### PROMPT
Identify each line below containing the string "What" and copy it.

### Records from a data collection

[Start of Attachment]

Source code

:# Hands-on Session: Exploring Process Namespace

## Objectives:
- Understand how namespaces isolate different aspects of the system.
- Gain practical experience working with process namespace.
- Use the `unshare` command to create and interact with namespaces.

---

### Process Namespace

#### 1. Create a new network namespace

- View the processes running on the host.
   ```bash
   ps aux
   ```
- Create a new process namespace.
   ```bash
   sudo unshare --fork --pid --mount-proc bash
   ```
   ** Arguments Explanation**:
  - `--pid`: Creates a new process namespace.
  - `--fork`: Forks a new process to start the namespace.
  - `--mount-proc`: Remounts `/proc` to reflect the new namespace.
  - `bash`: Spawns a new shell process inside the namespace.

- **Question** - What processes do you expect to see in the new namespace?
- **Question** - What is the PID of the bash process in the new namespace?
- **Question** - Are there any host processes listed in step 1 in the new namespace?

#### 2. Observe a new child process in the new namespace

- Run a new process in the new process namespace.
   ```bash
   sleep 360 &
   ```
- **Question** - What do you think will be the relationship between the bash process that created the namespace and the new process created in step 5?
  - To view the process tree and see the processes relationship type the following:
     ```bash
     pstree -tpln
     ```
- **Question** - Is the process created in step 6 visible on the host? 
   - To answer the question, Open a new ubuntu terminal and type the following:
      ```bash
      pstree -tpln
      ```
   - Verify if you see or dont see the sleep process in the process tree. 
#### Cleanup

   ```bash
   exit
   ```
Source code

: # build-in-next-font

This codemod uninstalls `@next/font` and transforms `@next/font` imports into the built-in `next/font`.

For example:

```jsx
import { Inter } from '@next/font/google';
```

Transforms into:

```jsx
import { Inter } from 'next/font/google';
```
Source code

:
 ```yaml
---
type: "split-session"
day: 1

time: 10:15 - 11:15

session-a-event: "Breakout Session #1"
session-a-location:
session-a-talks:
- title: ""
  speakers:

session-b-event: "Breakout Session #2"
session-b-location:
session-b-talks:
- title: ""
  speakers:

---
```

[End of Attachment]

### YOUR SOLUTION
- **Question** - What processes do you expect to see in the new namespace?
- **Question** - What is the PID of the bash process in the new namespace?
- **Question** - What do you think will be the relationship between the bash process that created the namespace and the new process created in step 5?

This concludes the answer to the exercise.